How many American lives could vaping save?

  • According to the most comprehensive peer-reviewed research on the effects of switching coordinated by the George Washington University Medical Center, if a majority of smokers in the United States quit smoking through the use of e-cigarettes over the next ten years, there would be 6.6 million fewer premature deaths with 86.7 million fewer life-years lost.
  • A further study was released in August 2020 which examined the proportion of U.S. smoking-produced mortality that e-cigarettes might eliminate and produced 360 possible scenarios. Of these 357 (99%) yielded positive estimates of life-years saved (LYS) due to vaping by 2100, from 143,000 to 65 million
  • SOURCE: Levy DT, Borland R, Lindblom EN, et al. Potential deaths averted in USA by replacing cigarettes with e-cigarettes. Tobacco Control. 2018; 27:18-25.
  • SOURCE: David Mendez, PhD, Kenneth E Warner, PhD, A magic bullet? The potential impact of e-cigarettes on the toll of cigarette smoking, Nicotine & Tobacco Research


The Science of Vaping

  • Are Electronic Nicotine Delivery Systems (ENDS) safer than smoking?

To be effective as a tobacco harm reduction strategy, vaping must be proven to be safer than smoking. With more than a decade of extensive research and thousands of academic papers, it has been conclusively proven that vaping is safer. The most comprehensive meta-analysis of all available studies was conducted by Public Health England (an agency of the British Government) and the Royal College of Physicians, the world’s oldest medical body. According to the results, vaping is at least 95 percent safer than smoking. These figures have been consistently re-affirmed every year since the first analysis came out in 2015.

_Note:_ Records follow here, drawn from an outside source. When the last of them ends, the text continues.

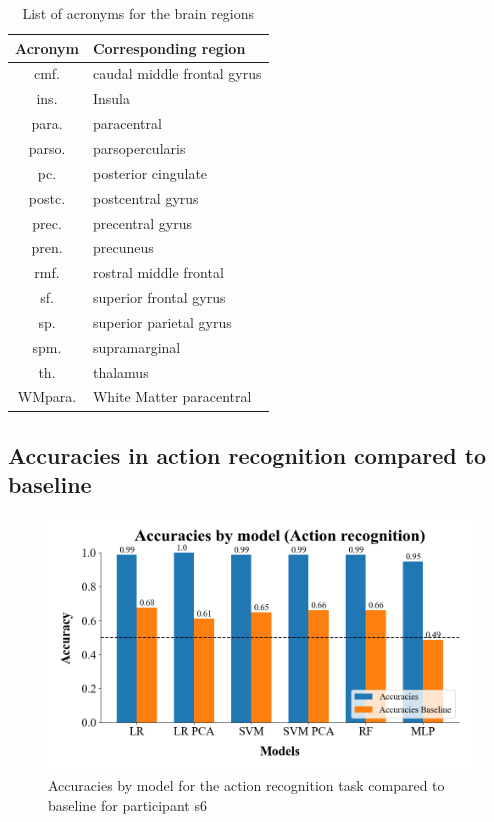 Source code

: \documentclass[10pt,conference,compsocconf]{IEEEtran}
\begin{document}
\begin{table}[h!]
    \centering
    \begin{tabular}{| c | l |}
        \hline
        Acronym & Corresponding region \\
        \hline
        cmf. & caudal middle frontal gyrus \\
        ins. & Insula \\
        para. & paracentral \\
        parso. & parsopercularis \\
        pc. & posterior cingulate \\
        postc. & postcentral gyrus \\
        prec. & precentral gyrus \\
	      pren. & precuneus \\
        rmf. & rostral middle frontal \\
        sf. & superior frontal gyrus \\
	      sp. & superior parietal gyrus \\
	      spm. & supramarginal \\
	      th. & thalamus \\
        WMpara. & White Matter paracentral \\
        \hline
    \end{tabular}
    \caption{List of acronyms for the brain regions}
    \label{apptab:acronyms}
\end{table}

\subsection{Accuracies in action recognition compared to baseline}

\begin{figure}[h!]
    \center
    \includegraphics[width=\linewidth]{../Code/figures/accuracies_ExObs.png}
    \caption{Accuracies by model for the action recognition task compared to baseline for participant s6}
    \label{appfig:accuracies_ExObs}
\end{figure}
\FloatBarrier
\end{document}
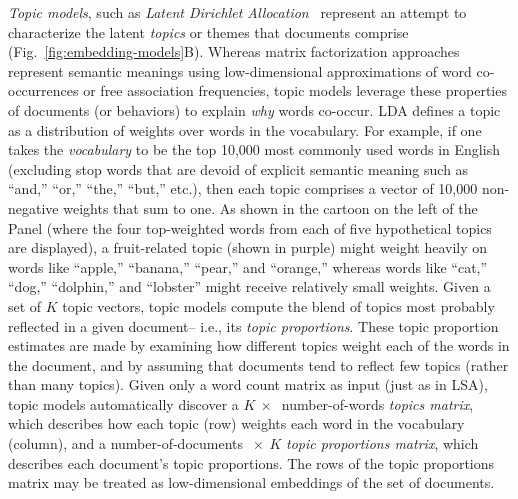 \documentclass{article}
\begin{document}
\textit{Topic models}, such as \textit{Latent Dirichlet Allocation}~\citep[LDA;][]{BleiEtal03} represent an attempt to characterize the latent \textit{topics} or themes that documents comprise (Fig.~\ref{fig:embedding-models}B).  Whereas matrix factorization approaches represent semantic meanings using low-dimensional approximations of word co-occurrences or free association frequencies, topic models leverage these properties of documents (or behaviors) to explain \textit{why} words co-occur.  LDA defines a topic as a distribution of weights over words in the vocabulary.  For example, if one takes the \textit{vocabulary} to be the top 10,000 most commonly used words in English (excluding stop words that are devoid of explicit semantic meaning such as ``and,'' ``or,'' ``the,'' ``but,'' etc.), then each topic comprises a vector of 10,000 non-negative weights that sum to one.  As shown in the cartoon on the left of the Panel (where the four top-weighted words from each of five hypothetical topics are displayed), a fruit-related topic (shown in purple) might weight heavily on words like ``apple,'' ``banana,'' ``pear,'' and ``orange,'' whereas words like ``cat,'' ``dog,'' ``dolphin,'' and ``lobster'' might receive relatively small weights.  Given a set of $K$ topic vectors, topic models compute the blend of topics most probably reflected in a given document-- i.e., its \textit{topic proportions}.  These topic proportion estimates are made by examining how different topics weight each of the words in the document, and by assuming that documents tend to reflect few topics (rather than many topics).  Given only a word count matrix as input (just as in LSA), topic models automatically discover a $K~\times~$ number-of-words \textit{topics matrix}, which describes how each topic (row) weights each word in the vocabulary (column), and a number-of-documents $~\times~K$ \textit{topic proportions matrix}, which describes each document's topic proportions.  The rows of the topic proportions matrix may be treated as low-dimensional embeddings of the set of documents.
\end{document}
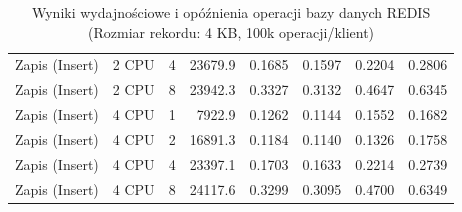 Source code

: \begin{table}[ht]
{\begin{tabular}{llcrrrrr}
Zapis (Insert) & 2 CPU & 4 & 23679.9 & 0.1685 & 0.1597 & 0.2204 & 0.2806 \\
Zapis (Insert) & 2 CPU & 8 & 23942.3 & 0.3327 & 0.3132 & 0.4647 & 0.6345 \\
Zapis (Insert) & 4 CPU & 1 & 7922.9 & 0.1262 & 0.1144 & 0.1552 & 0.1682 \\
Zapis (Insert) & 4 CPU & 2 & 16891.3 & 0.1184 & 0.1140 & 0.1326 & 0.1758 \\
Zapis (Insert) & 4 CPU & 4 & 23397.1 & 0.1703 & 0.1633 & 0.2214 & 0.2739 \\
Zapis (Insert) & 4 CPU & 8 & 24117.6 & 0.3299 & 0.3095 & 0.4700 & 0.6349 \\
\bottomrule
\end{tabular}%
}
\caption{Wyniki wydajnościowe i opóźnienia operacji bazy danych REDIS (Rozmiar rekordu: 4 KB, 100k operacji/klient)}
\label{tab:latency_redis_medium_100000}
\end{table}
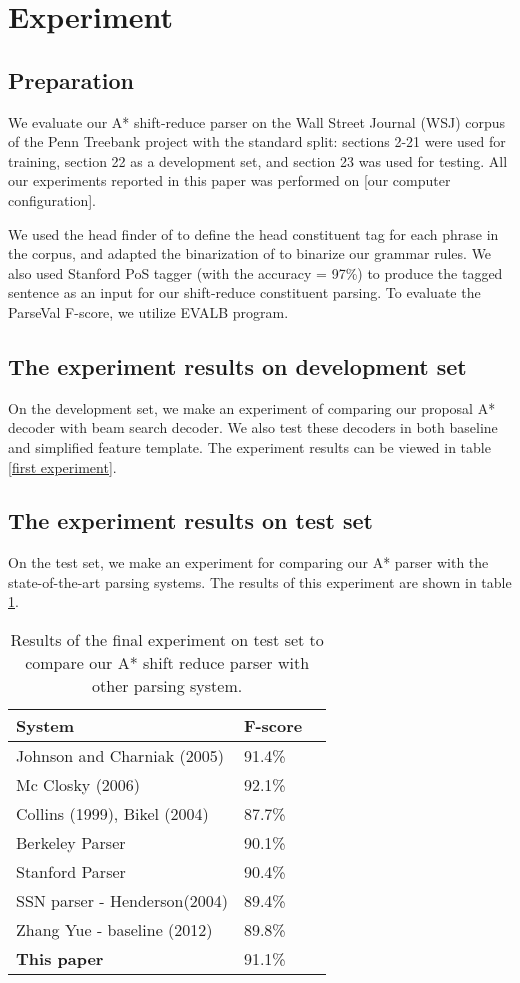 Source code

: \section{Experiment}
\subsection{Preparation}
We evaluate our A* shift-reduce parser on the Wall Street Journal (WSJ) corpus of the Penn Treebank project with the standard split: sections 2-21 were used for training, section 22 as a development set, and section 23 was used for testing. All our experiments reported in this paper was performed on [our computer configuration].

We used the head finder of \cite{ref:1999Collins} to define the head constituent tag for each phrase in the corpus, and adapted the binarization of \cite{ref:2009Zhang} to binarize our grammar rules. We also used Stanford PoS tagger (with the accuracy = 97\%) to produce the tagged sentence as an input for our shift-reduce constituent parsing. To evaluate the ParseVal F-score, we utilize EVALB program.

\subsection{The experiment results on development set}
On the development set, we make an experiment of comparing our proposal A* decoder with beam search decoder. We also test these decoders in both baseline and simplified feature template. The experiment results can be viewed in table \ref{first experiment}.

\subsection{The experiment results on test set}
On the test set, we make an experiment for comparing our A* parser with the state-of-the-art parsing systems. The results of this experiment are shown in table \ref{second experiment}.
\begin{table}
	\begin{center}
		\caption{\label{second experiment} Results of the final experiment on test set to compare our A* shift reduce parser with other parsing system.}
		\begin{tabular}{|l|l|l|}
			\hline \bf System & \bf F-score \\ \hline
			Johnson and Charniak (2005) & 91.4\% \\
			Mc Closky (2006) & 92.1\%\\
			Collins (1999), Bikel (2004) & 87.7\% \\
			Berkeley Parser & 90.1\%  \\
			Stanford Parser &  90.4\% \\
			SSN parser - Henderson(2004) & 89.4\%  \\
			Zhang Yue - baseline (2012) & 89.8\% \\
			\textbf{This paper} & 91.1\% \\
			\hline
		\end{tabular}
	\end{center}
\end{table}

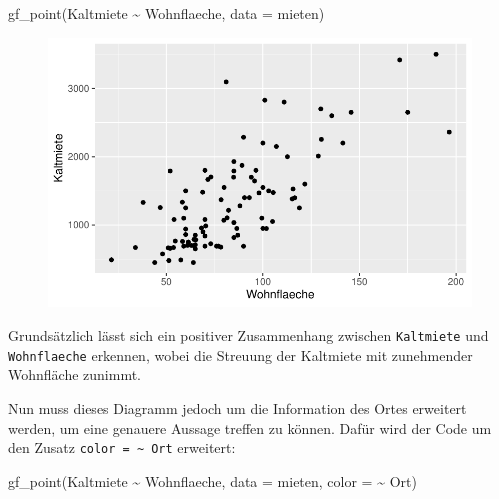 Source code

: \documentclass[
  a4paper,
  DIV=11]{scrartcl}
\newenvironment{Shaded}{\begin{snugshade}}{\end{snugshade}}
\newcommand{\AttributeTok}[1]{\textcolor[rgb]{0.40,0.45,0.13}{#1}}
\newcommand{\FunctionTok}[1]{\textcolor[rgb]{0.28,0.35,0.67}{#1}}
\newcommand{\NormalTok}[1]{\textcolor[rgb]{0.00,0.23,0.31}{#1}}
\newcommand{\SpecialCharTok}[1]{\textcolor[rgb]{0.37,0.37,0.37}{#1}}
\begin{document}
\begin{Shaded}
\begin{Highlighting}[]
\FunctionTok{gf\_point}\NormalTok{(Kaltmiete }\SpecialCharTok{\textasciitilde{}}\NormalTok{ Wohnflaeche, }\AttributeTok{data =}\NormalTok{ mieten)}
\end{Highlighting}
\end{Shaded}

\begin{figure}[H]

{\centering \includegraphics{Mietmodellierung_files/figure-pdf/unnamed-chunk-6-1.pdf}

}

\end{figure}

Grundsätzlich lässt sich ein positiver Zusammenhang zwischen
\texttt{Kaltmiete} und \texttt{Wohnflaeche} erkennen, wobei die Streuung
der Kaltmiete mit zunehmender Wohnfläche zunimmt.

Nun muss dieses Diagramm jedoch um die Information des Ortes erweitert
werden, um eine genauere Aussage treffen zu können. Dafür wird der Code
um den Zusatz \texttt{color\ =\ \textasciitilde{}\ Ort} erweitert:

\begin{Shaded}
\begin{Highlighting}[]
\FunctionTok{gf\_point}\NormalTok{(Kaltmiete }\SpecialCharTok{\textasciitilde{}}\NormalTok{ Wohnflaeche, }\AttributeTok{data =}\NormalTok{ mieten, }\AttributeTok{color =} \SpecialCharTok{\textasciitilde{}}\NormalTok{ Ort)}
\end{Highlighting}
\end{Shaded}
\end{document}

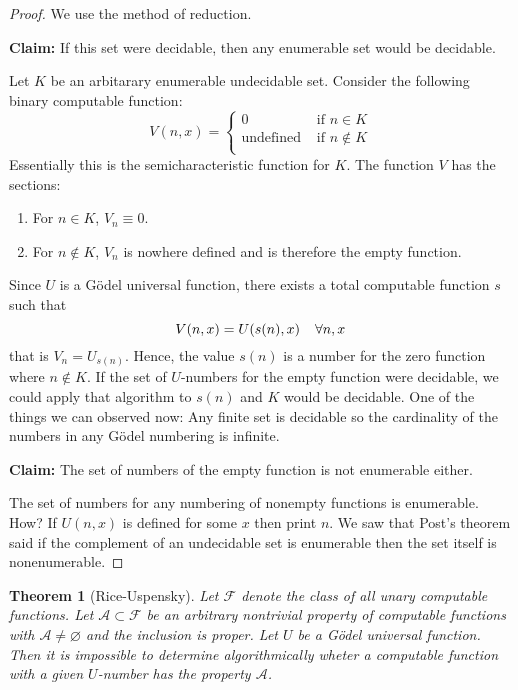 \documentclass[10pt, letterpaper]{article}
\newtheorem{thm}{Theorem}
\theoremstyle{remark}
\theoremstyle{definition}
\begin{document}
\begin{proof}
    We use the method of reduction.

    \textbf{Claim:} If this set were decidable, then any enumerable set would be decidable.

    Let $K$ be an arbitarary enumerable undecidable set. Consider the following binary computable function:
    \[
        V(n,x) = \begin{cases}
            0 &\text{ if } n \in K \\
            \text{undefined} &\text{ if } n \notin K \\
        \end{cases}
    \]
    Essentially this is the semicharacteristic function for $K$. The function $V$ has the sections:
    \begin{enumerate}
        \item For $n \in K$, $V_n \equiv 0$.
        \item For $n \notin K$, $V_n$ is nowhere defined and is therefore the empty function.
    \end{enumerate}
    Since $U$ is a G\"{o}del universal function, there exists a total computable function $s$ such that 
    \[
        V(n,x) = U(s(n), x) \hspace*{.15in} \forall n,x
    \]
    that is $V_n = U_{s(n)}$. Hence, the value $s(n)$ is a number for the zero function where $n \notin K$. If the set of $U$-numbers 
    for the empty function were decidable, we could apply that algorithm to $s(n)$ and $K$ would be decidable. One of the things we 
    can observed now: Any finite set is decidable so the cardinality of the numbers in any G\"{o}del numbering is infinite.

    \textbf{Claim: } The set of numbers of the empty function is not enumerable either.

    The set of numbers for any numbering of nonempty functions is enumerable. How? If $U(n,x)$ is defined for some $x$ then print $n$. We saw 
    that Post's theorem said if the complement of an undecidable set is enumerable then the set itself is nonenumerable.
\end{proof}

\begin{thm}[Rice-Uspensky]
    Let $\mathscr{F}$ denote the class of all unary computable functions. Let $\mathscr{A} \subset \mathscr{F}$ be an arbitrary 
    nontrivial property of computable functions with $\mathscr{A} \neq \varnothing$ and the inclusion is proper. Let $U$ be a G\"{o}del universal 
    function. Then it is impossible to determine algorithmically wheter a computable function with a given $U$-number has the property $\mathscr{A}$.

\end{thm}
\end{document}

  • While some academics and policymakers may disagree with the exact 95% figure, there is no doubt that the lack of combustion in e-cigarettes makes them significantly safer than traditional cigarettes.
  • SOURCE: McNeill A, Brose LS, Calder R, Hitchman SC, Hajek P, McRobbie HJ. E-cigarettes: an evidence update. A report commissioned by Public Health England. 2015.
  • SOURCE: Beaglehole R, Bates C, Youdan B, Bonita R. Nicotine without smoke: fighting the tobacco epidemic with harm reduction. The Lancet. 2019; 394(10200), 718-720.
  • SOURCE: Tobacco Advisory Group of the Royal College of Physicians. Nicotine without smoke – tobacco harm reduction. London: RCP. 2016.

How accurate is the estimate that vaping is 95 percent safer than smoking?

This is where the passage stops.